Changpeng Zhao (CZ), CEO of major crypto exchange Binance, has devoted his live AMA on Twitter to address community concerns in the wake of yesterday’s $40.7 million hack. The AMA was broadcast live on May 8, 3am UTC.
As reported yesterday, Binance suffered a major and premeditated hack, reportedly conducted by tactics that included phishing and viruses to obtain a large number of 2FA codes and API keys.
The security breach reportedly resulted in hackers withdrawing around 7,000 bitcoin (BTC) — worth around $40.7 million at the time — from the exchange’s hot wallets, in a transaction that went undetected by the firm’s security systems.

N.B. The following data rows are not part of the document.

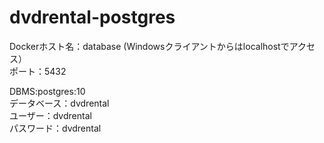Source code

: # dvdrental-postgres

Dockerホスト名：database (Windowsクライアントからはlocalhostでアクセス）  
ポート：5432  
  
DBMS:postgres:10  
データベース：dvdrental  
ユーザー：dvdrental  
パスワード：dvdrental  

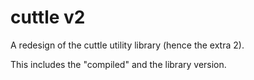 # cuttle v2

A redesign of the cuttle utility library (hence the extra 2).

This includes the "compiled" and the library version.
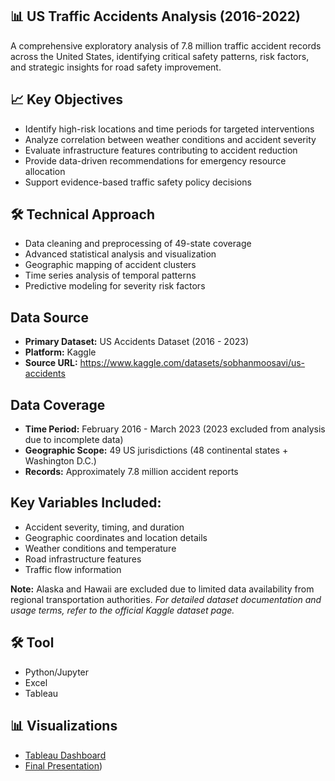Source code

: ## 📊 US Traffic Accidents Analysis (2016-2022)
A comprehensive exploratory analysis of 7.8 million traffic accident records across the United States, identifying critical safety patterns, risk factors, and strategic insights for road safety improvement.

## 📈 Key Objectives
* Identify high-risk locations and time periods for targeted interventions
* Analyze correlation between weather conditions and accident severity
* Evaluate infrastructure features contributing to accident reduction
* Provide data-driven recommendations for emergency resource allocation
* Support evidence-based traffic safety policy decisions

## 🛠️ Technical Approach
* Data cleaning and preprocessing of 49-state coverage
* Advanced statistical analysis and visualization
* Geographic mapping of accident clusters
* Time series analysis of temporal patterns
* Predictive modeling for severity risk factors

## Data Source
* **Primary Dataset:** US Accidents Dataset (2016 - 2023)
* **Platform:** Kaggle
* **Source URL:** https://www.kaggle.com/datasets/sobhanmoosavi/us-accidents

## Data Coverage
* **Time Period:** February 2016 - March 2023 (2023 excluded from analysis due to incomplete data)
* **Geographic Scope:** 49 US jurisdictions (48 continental states + Washington D.C.)
* **Records:** Approximately 7.8 million accident reports

## Key Variables Included:
* Accident severity, timing, and duration
* Geographic coordinates and location details
* Weather conditions and temperature
* Road infrastructure features
* Traffic flow information

**Note:** Alaska and Hawaii are excluded due to limited data availability from regional transportation authorities.
*For detailed dataset documentation and usage terms, refer to the official Kaggle dataset page.*

## 🛠️ Tool
* Python/Jupyter
* Excel
* Tableau

## 📊 Visualizations
* [Tableau Dashboard](https://public.tableau.com/shared/3NZ3QZ3XG?:display_count=n&:origin=viz_share_link)
* [Final Presentation](https://github.com/anjanpakhrin/US-Traffic-Accidents-Analysis-2016-2022/blob/main/05%20Sent%20to%20Client/Data_Analyst_Portfolio_Final.pdf))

In today’s AMA, CZ updated the exchange’s initial figure for the theft to 7,070 bitcoin, noting that the hackers were advanced, persistent and patient and had waited to collect a significant volume of stolen account data before executing the attack.
In the incident’s aftermath, CZ said the exchange was “focused on rebuilding and recovering” its system, and that withdrawals and deposits would only be reactivated once this will have been completed — likely around a week.
Both during the AMA and in a tweet thereafter, the CEO revealed that the exchange had considered — but decided against — responding to the hack with a so-called blockchain re-org approach: i.e. aiming to incentivize miners to form a consensus to wield 51% of the network’s hashing power to reorganize the blockchain’s transactions after the loss.
As an evidently centralized response to hack, the idea was strongly critiqued by many community respondents. While conceding its possible advantages, CZ announced Binance had rejected the idea as it risks damaging the credibility of bitcoin, and could cause “a split in both the bitcoin network and community” — both of which outweigh the ostensible $40 million revenge, he said. He also noted the slim chances of the approach’s success.
The CEO also used the AMA to thank community members for their generous offers of support, including Justin Sun, Coinbase, QKC, and a number of reported others — Sun having notably offered to personally deposit the 7,000 BTC to compensate Binance’s loss.
The CEO said the exchange had sufficient funds to cover the theft, via its Secure Asset Fund for Users, which had been created in July 2018 as a type of emergency insurance.
He also outlined the team’s security advice to users, saying it was highly recommended that users reset their 2FAs and that traders using API change their keys to ensure safety.
Yesterday’s hack represented the highest-profile of a string of crypto exchange hacks so far in 2019 — including Cryptopia, CoinBene, DragonEx, and Bithumb. To press time, Binance is ranked 5th largest exchange globally, seeing a 6.65% loss in daily trade volume.